**What to work on**.
Take the data below and extract the lines from the one with "Argentina, Ecuador, Chile)" to the one with "disruptors in the Isopropyl Alcohol (IPA) market.", inclusive, exactly as written.

Records drawn from a dataset:
────────────────────────────────────────
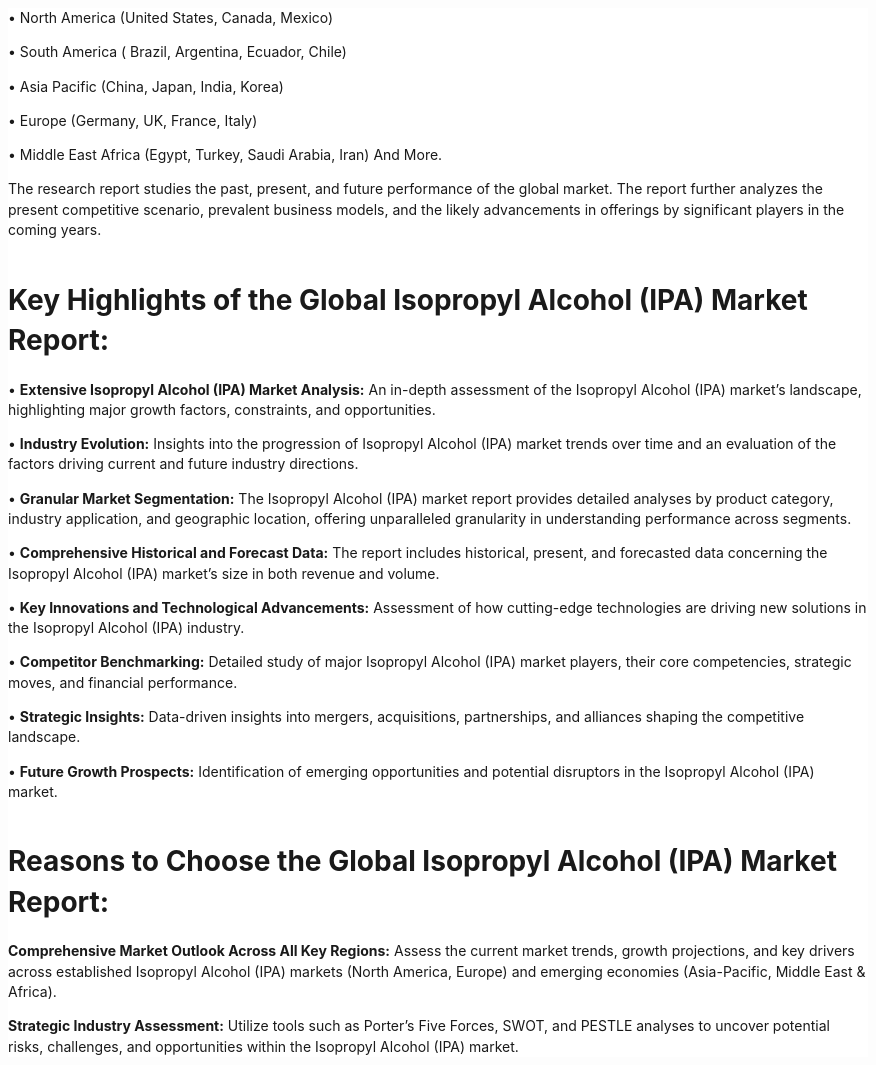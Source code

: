 • North America (United States, Canada, Mexico)

• South America ( Brazil, Argentina, Ecuador, Chile)

• Asia Pacific (China, Japan, India, Korea)

• Europe (Germany, UK, France, Italy)

• Middle East Africa (Egypt, Turkey, Saudi Arabia, Iran) And More.

The research report studies the past, present, and future performance of the global market. The report further analyzes the present competitive scenario, prevalent business models, and the likely advancements in offerings by significant players in the coming years.

# <strong>Key Highlights of the Global Isopropyl Alcohol (IPA) Market Report:</strong>

• <strong>Extensive Isopropyl Alcohol (IPA) Market Analysis:</strong> An in-depth assessment of the Isopropyl Alcohol (IPA) market’s landscape, highlighting major growth factors, constraints, and opportunities.

• <strong>Industry Evolution:</strong> Insights into the progression of Isopropyl Alcohol (IPA) market trends over time and an evaluation of the factors driving current and future industry directions.

• <strong>Granular Market Segmentation:</strong> The Isopropyl Alcohol (IPA) market report provides detailed analyses by product category, industry application, and geographic location, offering unparalleled granularity in understanding performance across segments.

• <strong>Comprehensive Historical and Forecast Data:</strong> The report includes historical, present, and forecasted data concerning the Isopropyl Alcohol (IPA) market’s size in both revenue and volume.

• <strong>Key Innovations and Technological Advancements:</strong> Assessment of how cutting-edge technologies are driving new solutions in the Isopropyl Alcohol (IPA) industry.

• <strong>Competitor Benchmarking:</strong> Detailed study of major Isopropyl Alcohol (IPA) market players, their core competencies, strategic moves, and financial performance.

• <strong>Strategic Insights:</strong> Data-driven insights into mergers, acquisitions, partnerships, and alliances shaping the competitive landscape.

• <strong>Future Growth Prospects:</strong> Identification of emerging opportunities and potential disruptors in the Isopropyl Alcohol (IPA) market.

# <strong>Reasons to Choose the Global Isopropyl Alcohol (IPA) Market Report:</strong>

<strong>Comprehensive Market Outlook Across All Key Regions:</strong>
Assess the current market trends, growth projections, and key drivers across established Isopropyl Alcohol (IPA) markets (North America, Europe) and emerging economies (Asia-Pacific, Middle East & Africa).

<strong>Strategic Industry Assessment:</strong>
Utilize tools such as Porter’s Five Forces, SWOT, and PESTLE analyses to uncover potential risks, challenges, and opportunities within the Isopropyl Alcohol (IPA) market.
────────────────────────────────────────
**Expected answer**.
• South America ( Brazil, Argentina, Ecuador, Chile)

• Asia Pacific (China, Japan, India, Korea)

• Europe (Germany, UK, France, Italy)

• Middle East Africa (Egypt, Turkey, Saudi Arabia, Iran) And More.

The research report studies the past, present, and future performance of the global market. The report further analyzes the present competitive scenario, prevalent business models, and the likely advancements in offerings by significant players in the coming years.

# <strong>Key Highlights of the Global Isopropyl Alcohol (IPA) Market Report:</strong>

• <strong>Extensive Isopropyl Alcohol (IPA) Market Analysis:</strong> An in-depth assessment of the Isopropyl Alcohol (IPA) market’s landscape, highlighting major growth factors, constraints, and opportunities.

• <strong>Industry Evolution:</strong> Insights into the progression of Isopropyl Alcohol (IPA) market trends over time and an evaluation of the factors driving current and future industry directions.

• <strong>Granular Market Segmentation:</strong> The Isopropyl Alcohol (IPA) market report provides detailed analyses by product category, industry application, and geographic location, offering unparalleled granularity in understanding performance across segments.

• <strong>Comprehensive Historical and Forecast Data:</strong> The report includes historical, present, and forecasted data concerning the Isopropyl Alcohol (IPA) market’s size in both revenue and volume.

• <strong>Key Innovations and Technological Advancements:</strong> Assessment of how cutting-edge technologies are driving new solutions in the Isopropyl Alcohol (IPA) industry.

• <strong>Competitor Benchmarking:</strong> Detailed study of major Isopropyl Alcohol (IPA) market players, their core competencies, strategic moves, and financial performance.

• <strong>Strategic Insights:</strong> Data-driven insights into mergers, acquisitions, partnerships, and alliances shaping the competitive landscape.

• <strong>Future Growth Prospects:</strong> Identification of emerging opportunities and potential disruptors in the Isopropyl Alcohol (IPA) market.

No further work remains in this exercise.